**BRIEF**.
Review the listing and copy each line that holds the word "archivos".

+===+

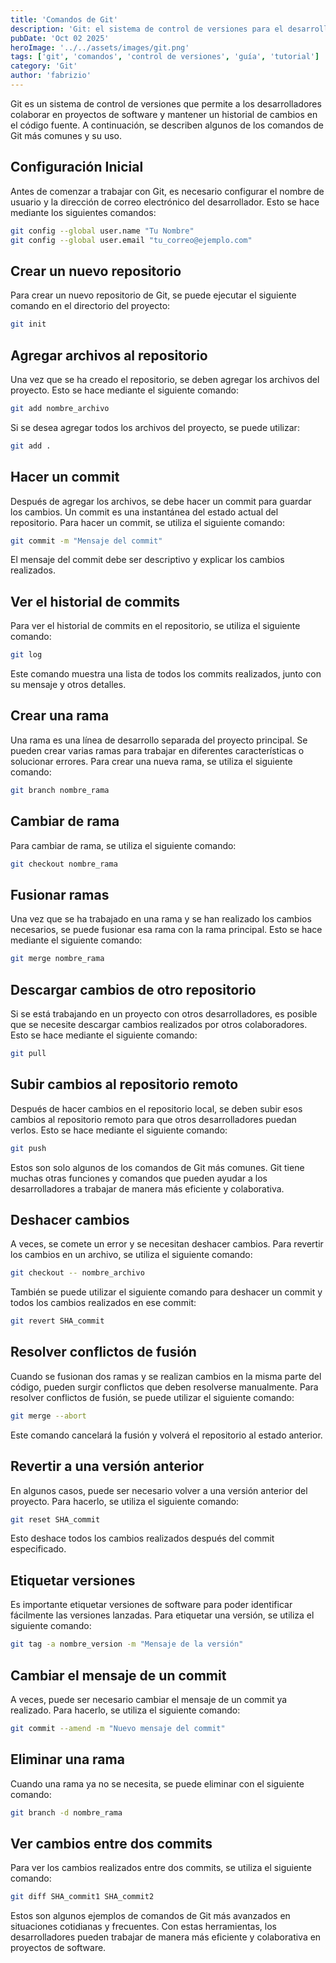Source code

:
```yaml
---
title: 'Comandos de Git'
description: 'Git: el sistema de control de versiones para el desarrollo de software más utilizado. Mantén tu código organizado y seguro.'
pubDate: 'Oct 02 2025'
heroImage: '../../assets/images/git.png'
tags: ['git', 'comandos', 'control de versiones', 'guía', 'tutorial']
category: 'Git'
author: 'fabrizio'
---
```


Git es un sistema de control de versiones que permite a los desarrolladores colaborar en proyectos de software y mantener un historial de cambios en el código fuente. A continuación, se describen algunos de los comandos de Git más comunes y su uso.

## **Configuración Inicial**

Antes de comenzar a trabajar con Git, es necesario configurar el nombre de usuario y la dirección de correo electrónico del desarrollador. Esto se hace mediante los siguientes comandos:

```bash
git config --global user.name "Tu Nombre"
git config --global user.email "tu_correo@ejemplo.com"
```

## **Crear un nuevo repositorio**

Para crear un nuevo repositorio de Git, se puede ejecutar el siguiente comando en el directorio del proyecto:

```bash
git init
```

## **Agregar archivos al repositorio**

Una vez que se ha creado el repositorio, se deben agregar los archivos del proyecto. Esto se hace mediante el siguiente comando:

```bash
git add nombre_archivo
```

Si se desea agregar todos los archivos del proyecto, se puede utilizar:

```bash
git add .
```

## **Hacer un commit**

Después de agregar los archivos, se debe hacer un commit para guardar los cambios. Un commit es una instantánea del estado actual del repositorio. Para hacer un commit, se utiliza el siguiente comando:

```bash
git commit -m "Mensaje del commit"
```

El mensaje del commit debe ser descriptivo y explicar los cambios realizados.

## **Ver el historial de commits**

Para ver el historial de commits en el repositorio, se utiliza el siguiente comando:

```bash
git log
```

Este comando muestra una lista de todos los commits realizados, junto con su mensaje y otros detalles.

## **Crear una rama**

Una rama es una línea de desarrollo separada del proyecto principal. Se pueden crear varias ramas para trabajar en diferentes características o solucionar errores. Para crear una nueva rama, se utiliza el siguiente comando:

```bash
git branch nombre_rama

```

## **Cambiar de rama**

Para cambiar de rama, se utiliza el siguiente comando:

```bash
git checkout nombre_rama
```

## **Fusionar ramas**

Una vez que se ha trabajado en una rama y se han realizado los cambios necesarios, se puede fusionar esa rama con la rama principal. Esto se hace mediante el siguiente comando:

```bash
git merge nombre_rama

```

## **Descargar cambios de otro repositorio**

Si se está trabajando en un proyecto con otros desarrolladores, es posible que se necesite descargar cambios realizados por otros colaboradores. Esto se hace mediante el siguiente comando:

```bash
git pull

```

## **Subir cambios al repositorio remoto**

Después de hacer cambios en el repositorio local, se deben subir esos cambios al repositorio remoto para que otros desarrolladores puedan verlos. Esto se hace mediante el siguiente comando:

```bash
git push

```

Estos son solo algunos de los comandos de Git más comunes. Git tiene muchas otras funciones y comandos que pueden ayudar a los desarrolladores a trabajar de manera más eficiente y colaborativa.

## **Deshacer cambios**

A veces, se comete un error y se necesitan deshacer cambios. Para revertir los cambios en un archivo, se utiliza el siguiente comando:

```bash
git checkout -- nombre_archivo

```

También se puede utilizar el siguiente comando para deshacer un commit y todos los cambios realizados en ese commit:

```bash
git revert SHA_commit

```

## **Resolver conflictos de fusión**

Cuando se fusionan dos ramas y se realizan cambios en la misma parte del código, pueden surgir conflictos que deben resolverse manualmente. Para resolver conflictos de fusión, se puede utilizar el siguiente comando:

```bash
git merge --abort

```

Este comando cancelará la fusión y volverá el repositorio al estado anterior.

## **Revertir a una versión anterior**

En algunos casos, puede ser necesario volver a una versión anterior del proyecto. Para hacerlo, se utiliza el siguiente comando:

```bash
git reset SHA_commit

```

Esto deshace todos los cambios realizados después del commit especificado.

## **Etiquetar versiones**

Es importante etiquetar versiones de software para poder identificar fácilmente las versiones lanzadas. Para etiquetar una versión, se utiliza el siguiente comando:

```bash
git tag -a nombre_version -m "Mensaje de la versión"

```

## **Cambiar el mensaje de un commit**

A veces, puede ser necesario cambiar el mensaje de un commit ya realizado. Para hacerlo, se utiliza el siguiente comando:

```bash
git commit --amend -m "Nuevo mensaje del commit"

```

## **Eliminar una rama**

Cuando una rama ya no se necesita, se puede eliminar con el siguiente comando:

```bash
git branch -d nombre_rama

```

## **Ver cambios entre dos commits**

Para ver los cambios realizados entre dos commits, se utiliza el siguiente comando:

```bash
git diff SHA_commit1 SHA_commit2

```

Estos son algunos ejemplos de comandos de Git más avanzados en situaciones cotidianas y frecuentes. Con estas herramientas, los desarrolladores pueden trabajar de manera más eficiente y colaborativa en proyectos de software.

+===+

**EXERCISE OUTPUT**.
## **Agregar archivos al repositorio**
Una vez que se ha creado el repositorio, se deben agregar los archivos del proyecto. Esto se hace mediante el siguiente comando:
Si se desea agregar todos los archivos del proyecto, se puede utilizar:
Después de agregar los archivos, se debe hacer un commit para guardar los cambios. Un commit es una instantánea del estado actual del repositorio. Para hacer un commit, se utiliza el siguiente comando:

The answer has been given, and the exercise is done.